ちなみにこの製品、1980年代に製造されたものをSNSで紹介したところ大反響を呼び、復刻に至ったのだとか。その経緯も「伝統工芸の新たな姿のように感じられた」と評され、審査ポイントになりました。
卓上ピッチャー
スノーピーク/サーモピッチャー1900
サーモピッチャー1900は、炭酸飲料を入れられる真空断熱ピッチャー。炭酸ガスに耐える気密性とワンタッチ開栓を両立させた特殊フタの採用で、炭酸飲料を泡立てずスムーズに注ぐことができます。
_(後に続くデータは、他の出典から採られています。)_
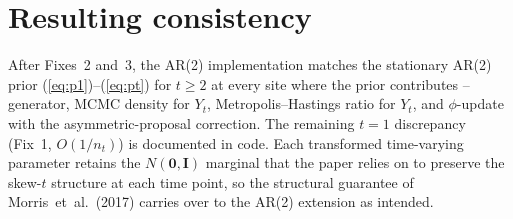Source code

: \documentclass[11pt]{article}
\newcommand{\bI}{\mathbf{I}}
\newcommand{\bZero}{\boldsymbol{0}}
\newcommand{\skewt}{skew-$t$\xspace}
\newcommand{\eref}[1]{(\ref{#1})}
\begin{document}
\section{Resulting consistency}\label{ar2fix:summary}

After Fixes~2 and~3, the AR(2) implementation matches the stationary AR(2)
prior \eref{eq:p1}--\eref{eq:pt} for $t \geq 2$ at every site where the
prior contributes -- generator, MCMC density for $Y_t$, Metropolis--Hastings
ratio for $Y_t$, and $\phi$-update with the asymmetric-proposal correction.
The remaining $t = 1$ discrepancy (Fix~1, $O(1/n_t)$) is documented in code.
Each transformed time-varying parameter retains the $N(\bZero, \bI)$ marginal
that the paper relies on to preserve the \skewt structure at each time
point, so the structural guarantee of Morris~et~al.\ (2017) carries over to
the AR(2) extension as intended.
\end{document}

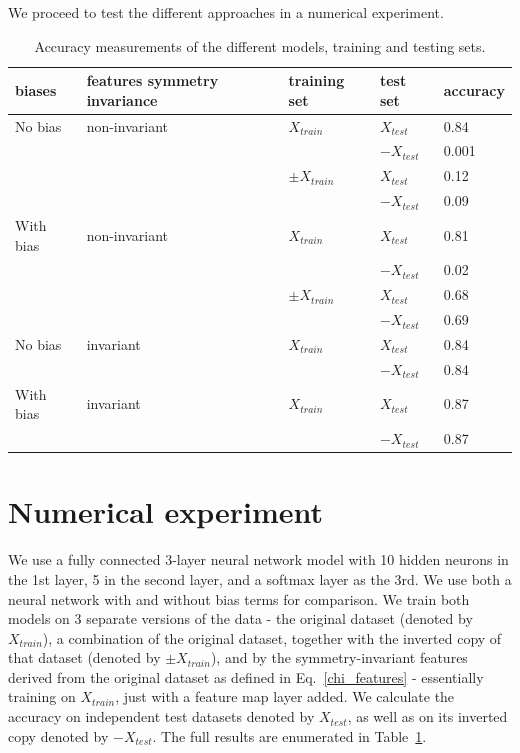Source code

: \documentclass[twocolumn, prl, nofootinbib]{revtex4-1}
\begin{document}
We proceed to test the different approaches in a numerical experiment.


\begin{table}
\label{table:results_table}
\begin{tabular}{l p{2.8cm} p{1.5cm} p{1.5cm} | l}
	biases & features symmetry invariance & training set & test set & accuracy \\ 
	\hline
	No bias & non-invariant & $X_{train}$ & $X_{test}$ & 0.84 \\
	 &  &  & $-X_{test}$ & 0.001 \\ 
	\cline{3-5}
	 &  & $\pm X_{train}$ & $X_{test}$ & 0.12 \\
	 &  &  & $-X_{test}$ & 0.09 \\ 
	\hline	
	With bias & non-invariant & $X_{train}$ & $X_{test}$ & 0.81 \\
	 &  &  & $-X_{test}$ & 0.02 \\ 
	\cline{3-5}
	 &  & $\pm X_{train}$ & $X_{test}$ & 0.68 \\
	 &  &  & $-X_{test}$ & 0.69 \\ 
	\hline
	No bias & invariant & $X_{train}$ & $X_{test}$ & 0.84 \\
	 &  &  & $-X_{test}$ & 0.84 \\ 
	\hline
	With bias & invariant & $X_{train}$ & $X_{test}$ & 0.87 \\
	 &  &  & $-X_{test}$ & 0.87 \\ 
	\hline
\end{tabular}
\caption{Accuracy measurements of the different models, training and testing sets.} 
\end{table}


\section{Numerical experiment}
\label{Sec:empirics}

We use a fully connected 3-layer neural network model with 10 hidden neurons in the 1st layer, 5 in the second layer, and a softmax layer as the 3rd.
We use both a neural network with and without bias terms for comparison. We train both models on 3 separate  versions of the data - the original dataset (denoted by $X_{train}$), a combination of the original dataset, together with the inverted copy of that dataset (denoted by $\pm X_{train}$), and by the symmetry-invariant features derived from the original dataset as defined in Eq.~\eqref{chi_features} - essentially training on $X_{train}$, just with a feature map layer added. We calculate the accuracy on independent test datasets denoted by $X_{test}$, as well as on its inverted copy denoted by $-X_{test}$. The full results are enumerated in Table~\ref{table:results_table}.
\end{document}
容量は1900mlとたっぷり入り、ビールや炭酸ジュースなどを冷たいままキープ。テーブルに出しっぱなしにできるので重宝です。
口の直径が約100mmと大きいため、内側が洗いやすいほか、氷だけ入れてアイスペールとして使えるのも便利。折畳み式のハンドルや誤開栓防止ガード、過剰圧を逃がす減圧弁などがついているので、安全に炭酸飲料を持ち運べて、アウトドアにも便利です。「機能的でありながらも凛とした佇まいが美しい。様々な側面でバランスの取れた一品」。審査員のそんな評価がうなずける、機能美に満ちたアイテムです。
まとめ
キッチン回りの家事には、「小さなストレス」が付き物です。油跳ねやニオイ、野菜の皮、おろし金の刃に残った野菜くず、離乳食の食べこぼし……。一つひとつは小さくても、毎日繰り返されるとけっこうキツイ。これらが優秀な道具で解消されたら、気持ちがグンと楽になります。さらに、それが見栄えのいいアイテムだと、テンションが上がって楽しさもアップ。Gマークのキッチンツールは、心と体の健康を保つために、きっと役立ってくれるでしょう。